What is hate speech?
Although the expression has become very common, there is no set definition of hate speech. In fact, the quest for a shared definition clashes with juridical, political-philosophical, and cultural debates over the boundaries of freedom of expression. How can we define – and, therefore, contrast – hate speech without limiting a fundamental freedom? Such a dilemma predates the Internet, but has been strongly revived by the digital revolution.
The different definitions of hate speech share a common ground in the documents produced by international institutions after the Second World War. According to a recommendation by the Council of Europe in 1997 , hate speech includes “all forms of expression which spread, incite, promote or justify racial hatred, xenophobia, anti-Semitism or other forms of hatred based on intolerance, including intolerance expressed by aggressive nationalism and ethnocentrism, discrimination and hostility towards minorities, migrants and people of immigrant origin”.

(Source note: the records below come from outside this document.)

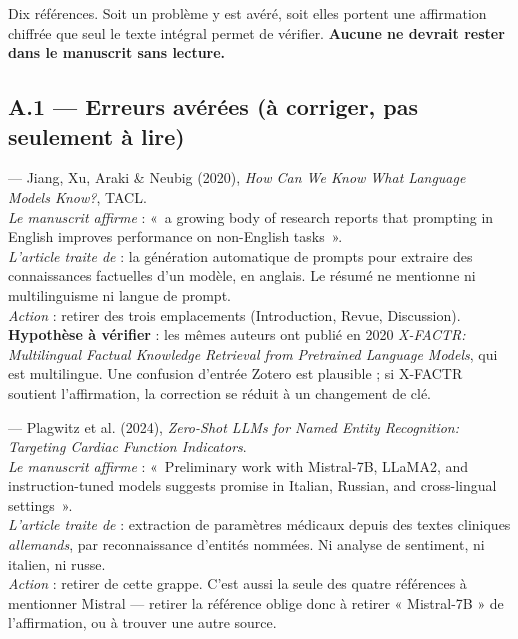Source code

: \documentclass[11pt,a4paper]{article}
\newcommand{\ko}{\textcolor{crit}{\textbf{$\times$}}}
\newcommand{\cle}[1]{\texttt{\small #1}}
\begin{document}
Dix références. Soit un problème y est avéré, soit elles portent une affirmation
chiffrée que seul le texte intégral permet de vérifier. \textbf{Aucune ne devrait
rester dans le manuscrit sans lecture.}

\subsection*{A.1 --- Erreurs avérées (à corriger, pas seulement à lire)}

\begin{description}[leftmargin=0pt,style=unboxed]

\item[\ko~\cle{Jiang2020How}] --- Jiang, Xu, Araki \& Neubig (2020),
\emph{How Can We Know What Language Models Know?}, TACL.\\
\textit{Le manuscrit affirme} : «~a growing body of research reports that
prompting in English improves performance on non-English tasks~».\\
\textit{L'article traite de} : la génération automatique de prompts pour
extraire des connaissances factuelles d'un modèle, en anglais. Le résumé ne
mentionne ni multilinguisme ni langue de prompt.\\
\textit{Action} : retirer des trois emplacements (Introduction, Revue,
Discussion). \textbf{Hypothèse à vérifier} : les mêmes auteurs ont publié en
2020 \emph{X-FACTR: Multilingual Factual Knowledge Retrieval from Pretrained
Language Models}, qui est multilingue. Une confusion d'entrée Zotero est
plausible ; si X-FACTR soutient l'affirmation, la correction se réduit à un
changement de clé.

\item[\ko~\cle{Plagwitz2024Zero}] --- Plagwitz et al. (2024), \emph{Zero-Shot
LLMs for Named Entity Recognition: Targeting Cardiac Function Indicators}.\\
\textit{Le manuscrit affirme} : «~Preliminary work with Mistral-7B, LLaMA2, and
instruction-tuned models suggests promise in Italian, Russian, and cross-lingual
settings~».\\
\textit{L'article traite de} : extraction de paramètres médicaux depuis des
textes cliniques \emph{allemands}, par reconnaissance d'entités nommées. Ni
analyse de sentiment, ni italien, ni russe.\\
\textit{Action} : retirer de cette grappe. C'est aussi la seule des quatre
références à mentionner Mistral --- retirer la référence oblige donc à retirer
« Mistral-7B » de l'affirmation, ou à trouver une autre source.


\end{description}
\end{document}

Although the expression “hate speech” gained ground during the 1990s, the observation of the phenomenon and the commitment to contrast it are not new (previously, the expression “incitement to hatred ” was preferred). For many decades, the focus was on racial hatred, antisemitism, and historical revisionism. With the new millennium, awareness on the topic has come to include religious minorities (especially Muslims, increasingly targeted by threats and discrimination) and, more recently, women, LGBT persons, the disabled, and the elderly.
In synthesis, no matter the form (written or oral, verbal or non verbal, explicit or implicit) and juridical status (possible “hate crimes”), hate speech includes any expression of violence and discrimination against other persons or groups. As hate speech targets people on the basis of their personal characteristics and/or conditions, contrasting actions need to be appropriate for the current social, economic, political, and technological context.
Efforts to contrast hate speech today face the dilemmas and contradictions of the digital age. In a recent report, the Council of Europe addressed hate speech within the wider issue of information disorder, a global tampering of contents where hate speech and so-called fake news cross paths: in this view, disinformation stems from the encounter between mis-information (spreading news that are false, but harmless) and mal-information (spreading authentic news, with the intent to harm).